--- Work request ---
Every entry is to be returned as it stands, apart from the pictures.

--- Listed records ---
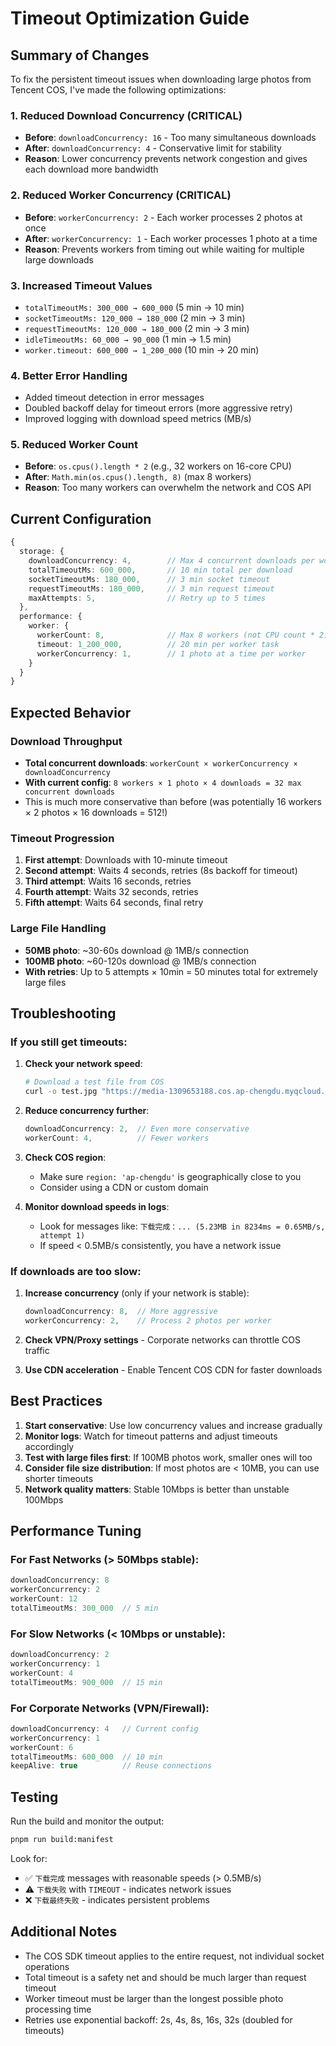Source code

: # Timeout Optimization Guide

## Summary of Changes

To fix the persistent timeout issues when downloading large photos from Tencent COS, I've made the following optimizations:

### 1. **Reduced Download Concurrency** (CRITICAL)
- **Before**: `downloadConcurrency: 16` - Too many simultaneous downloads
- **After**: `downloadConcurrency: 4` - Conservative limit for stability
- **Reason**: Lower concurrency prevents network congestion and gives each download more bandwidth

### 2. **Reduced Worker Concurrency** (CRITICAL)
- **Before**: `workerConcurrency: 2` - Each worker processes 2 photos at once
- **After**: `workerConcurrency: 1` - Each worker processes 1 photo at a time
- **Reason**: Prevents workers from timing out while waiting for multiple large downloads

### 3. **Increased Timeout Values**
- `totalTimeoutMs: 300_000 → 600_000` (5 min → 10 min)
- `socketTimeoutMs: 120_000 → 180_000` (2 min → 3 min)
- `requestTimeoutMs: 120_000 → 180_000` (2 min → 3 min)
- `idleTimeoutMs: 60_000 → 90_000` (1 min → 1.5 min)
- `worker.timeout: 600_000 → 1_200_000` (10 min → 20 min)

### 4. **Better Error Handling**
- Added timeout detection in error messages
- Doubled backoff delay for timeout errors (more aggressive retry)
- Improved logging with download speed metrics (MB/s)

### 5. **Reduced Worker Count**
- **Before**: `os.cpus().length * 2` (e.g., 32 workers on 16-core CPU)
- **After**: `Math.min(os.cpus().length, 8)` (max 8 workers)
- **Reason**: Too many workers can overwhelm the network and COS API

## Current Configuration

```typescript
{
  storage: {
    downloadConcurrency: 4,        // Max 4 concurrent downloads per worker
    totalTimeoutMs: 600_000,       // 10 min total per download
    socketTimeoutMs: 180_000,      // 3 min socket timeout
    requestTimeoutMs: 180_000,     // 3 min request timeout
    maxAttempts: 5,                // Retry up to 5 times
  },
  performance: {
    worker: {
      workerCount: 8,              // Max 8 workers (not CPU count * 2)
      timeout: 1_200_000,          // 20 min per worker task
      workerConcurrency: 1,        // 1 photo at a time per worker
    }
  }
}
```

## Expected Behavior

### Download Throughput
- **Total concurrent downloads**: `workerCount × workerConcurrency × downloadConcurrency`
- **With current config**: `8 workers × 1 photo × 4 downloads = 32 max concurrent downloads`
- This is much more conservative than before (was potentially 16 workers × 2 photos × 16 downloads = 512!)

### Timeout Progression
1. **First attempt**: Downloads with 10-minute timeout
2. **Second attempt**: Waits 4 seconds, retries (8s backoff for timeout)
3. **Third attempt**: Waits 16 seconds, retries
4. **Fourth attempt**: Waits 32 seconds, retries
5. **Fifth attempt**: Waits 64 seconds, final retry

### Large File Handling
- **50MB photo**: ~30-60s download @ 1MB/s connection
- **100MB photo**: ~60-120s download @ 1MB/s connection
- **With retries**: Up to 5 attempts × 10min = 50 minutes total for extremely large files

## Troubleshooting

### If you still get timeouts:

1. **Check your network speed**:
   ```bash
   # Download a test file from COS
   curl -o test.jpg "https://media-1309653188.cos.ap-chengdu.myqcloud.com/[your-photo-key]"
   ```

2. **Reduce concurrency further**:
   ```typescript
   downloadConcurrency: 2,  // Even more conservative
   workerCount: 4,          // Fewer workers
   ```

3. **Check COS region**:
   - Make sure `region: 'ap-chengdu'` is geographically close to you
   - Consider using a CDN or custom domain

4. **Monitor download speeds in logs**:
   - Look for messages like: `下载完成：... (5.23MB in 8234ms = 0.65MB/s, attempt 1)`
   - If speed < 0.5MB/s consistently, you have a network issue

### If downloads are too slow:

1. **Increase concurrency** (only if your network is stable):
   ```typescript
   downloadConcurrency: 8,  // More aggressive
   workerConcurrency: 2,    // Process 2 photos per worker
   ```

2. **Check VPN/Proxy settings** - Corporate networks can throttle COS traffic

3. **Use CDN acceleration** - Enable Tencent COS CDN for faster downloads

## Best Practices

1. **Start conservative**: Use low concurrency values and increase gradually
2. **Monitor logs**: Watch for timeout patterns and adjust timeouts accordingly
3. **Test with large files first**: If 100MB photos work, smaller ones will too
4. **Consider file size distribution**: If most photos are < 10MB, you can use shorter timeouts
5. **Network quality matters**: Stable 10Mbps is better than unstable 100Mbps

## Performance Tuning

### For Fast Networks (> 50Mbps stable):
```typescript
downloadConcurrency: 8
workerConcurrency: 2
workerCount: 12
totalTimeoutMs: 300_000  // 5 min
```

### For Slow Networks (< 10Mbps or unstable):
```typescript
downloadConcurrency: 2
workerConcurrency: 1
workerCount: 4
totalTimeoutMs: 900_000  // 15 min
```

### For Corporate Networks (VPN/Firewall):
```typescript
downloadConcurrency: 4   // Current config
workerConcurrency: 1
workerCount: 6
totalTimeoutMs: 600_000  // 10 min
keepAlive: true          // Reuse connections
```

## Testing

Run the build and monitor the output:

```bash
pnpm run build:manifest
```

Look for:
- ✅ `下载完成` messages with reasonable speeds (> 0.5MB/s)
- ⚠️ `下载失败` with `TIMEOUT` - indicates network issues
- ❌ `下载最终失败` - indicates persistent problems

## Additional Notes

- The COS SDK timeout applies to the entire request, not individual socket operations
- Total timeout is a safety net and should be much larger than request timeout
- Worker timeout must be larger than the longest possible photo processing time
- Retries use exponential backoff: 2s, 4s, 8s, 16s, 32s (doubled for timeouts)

--- Task response ---
Source code

: # Timeout Optimization Guide

## Summary of Changes

To fix the persistent timeout issues when downloading large photos from Tencent COS, I've made the following optimizations:

### 1. **Reduced Download Concurrency** (CRITICAL)
- **Before**: `downloadConcurrency: 16` - Too many simultaneous downloads
- **After**: `downloadConcurrency: 4` - Conservative limit for stability
- **Reason**: Lower concurrency prevents network congestion and gives each download more bandwidth

### 2. **Reduced Worker Concurrency** (CRITICAL)
- **Before**: `workerConcurrency: 2` - Each worker processes 2 photos at once
- **After**: `workerConcurrency: 1` - Each worker processes 1 photo at a time
- **Reason**: Prevents workers from timing out while waiting for multiple large downloads

### 3. **Increased Timeout Values**
- `totalTimeoutMs: 300_000 → 600_000` (5 min → 10 min)
- `socketTimeoutMs: 120_000 → 180_000` (2 min → 3 min)
- `requestTimeoutMs: 120_000 → 180_000` (2 min → 3 min)
- `idleTimeoutMs: 60_000 → 90_000` (1 min → 1.5 min)
- `worker.timeout: 600_000 → 1_200_000` (10 min → 20 min)

### 4. **Better Error Handling**
- Added timeout detection in error messages
- Doubled backoff delay for timeout errors (more aggressive retry)
- Improved logging with download speed metrics (MB/s)

### 5. **Reduced Worker Count**
- **Before**: `os.cpus().length * 2` (e.g., 32 workers on 16-core CPU)
- **After**: `Math.min(os.cpus().length, 8)` (max 8 workers)
- **Reason**: Too many workers can overwhelm the network and COS API

## Current Configuration

```typescript
{
  storage: {
    downloadConcurrency: 4,        // Max 4 concurrent downloads per worker
    totalTimeoutMs: 600_000,       // 10 min total per download
    socketTimeoutMs: 180_000,      // 3 min socket timeout
    requestTimeoutMs: 180_000,     // 3 min request timeout
    maxAttempts: 5,                // Retry up to 5 times
  },
  performance: {
    worker: {
      workerCount: 8,              // Max 8 workers (not CPU count * 2)
      timeout: 1_200_000,          // 20 min per worker task
      workerConcurrency: 1,        // 1 photo at a time per worker
    }
  }
}
```

## Expected Behavior

### Download Throughput
- **Total concurrent downloads**: `workerCount × workerConcurrency × downloadConcurrency`
- **With current config**: `8 workers × 1 photo × 4 downloads = 32 max concurrent downloads`
- This is much more conservative than before (was potentially 16 workers × 2 photos × 16 downloads = 512!)

### Timeout Progression
1. **First attempt**: Downloads with 10-minute timeout
2. **Second attempt**: Waits 4 seconds, retries (8s backoff for timeout)
3. **Third attempt**: Waits 16 seconds, retries
4. **Fourth attempt**: Waits 32 seconds, retries
5. **Fifth attempt**: Waits 64 seconds, final retry

### Large File Handling
- **50MB photo**: ~30-60s download @ 1MB/s connection
- **100MB photo**: ~60-120s download @ 1MB/s connection
- **With retries**: Up to 5 attempts × 10min = 50 minutes total for extremely large files

## Troubleshooting

### If you still get timeouts:

1. **Check your network speed**:
   ```bash
   # Download a test file from COS
   curl -o test.jpg "https://media-1309653188.cos.ap-chengdu.myqcloud.com/[your-photo-key]"
   ```

2. **Reduce concurrency further**:
   ```typescript
   downloadConcurrency: 2,  // Even more conservative
   workerCount: 4,          // Fewer workers
   ```

3. **Check COS region**:
   - Make sure `region: 'ap-chengdu'` is geographically close to you
   - Consider using a CDN or custom domain

4. **Monitor download speeds in logs**:
   - Look for messages like: `下载完成：... (5.23MB in 8234ms = 0.65MB/s, attempt 1)`
   - If speed < 0.5MB/s consistently, you have a network issue

### If downloads are too slow:

1. **Increase concurrency** (only if your network is stable):
   ```typescript
   downloadConcurrency: 8,  // More aggressive
   workerConcurrency: 2,    // Process 2 photos per worker
   ```

2. **Check VPN/Proxy settings** - Corporate networks can throttle COS traffic

3. **Use CDN acceleration** - Enable Tencent COS CDN for faster downloads

## Best Practices

1. **Start conservative**: Use low concurrency values and increase gradually
2. **Monitor logs**: Watch for timeout patterns and adjust timeouts accordingly
3. **Test with large files first**: If 100MB photos work, smaller ones will too
4. **Consider file size distribution**: If most photos are < 10MB, you can use shorter timeouts
5. **Network quality matters**: Stable 10Mbps is better than unstable 100Mbps

## Performance Tuning

### For Fast Networks (> 50Mbps stable):
```typescript
downloadConcurrency: 8
workerConcurrency: 2
workerCount: 12
totalTimeoutMs: 300_000  // 5 min
```

### For Slow Networks (< 10Mbps or unstable):
```typescript
downloadConcurrency: 2
workerConcurrency: 1
workerCount: 4
totalTimeoutMs: 900_000  // 15 min
```

### For Corporate Networks (VPN/Firewall):
```typescript
downloadConcurrency: 4   // Current config
workerConcurrency: 1
workerCount: 6
totalTimeoutMs: 600_000  // 10 min
keepAlive: true          // Reuse connections
```

## Testing

Run the build and monitor the output:

```bash
pnpm run build:manifest
```

Look for:
- ✅ `下载完成` messages with reasonable speeds (> 0.5MB/s)
- ⚠️ `下载失败` with `TIMEOUT` - indicates network issues
- ❌ `下载最终失败` - indicates persistent problems

## Additional Notes

- The COS SDK timeout applies to the entire request, not individual socket operations
- Total timeout is a safety net and should be much larger than request timeout
- Worker timeout must be larger than the longest possible photo processing time
- Retries use exponential backoff: 2s, 4s, 8s, 16s, 32s (doubled for timeouts)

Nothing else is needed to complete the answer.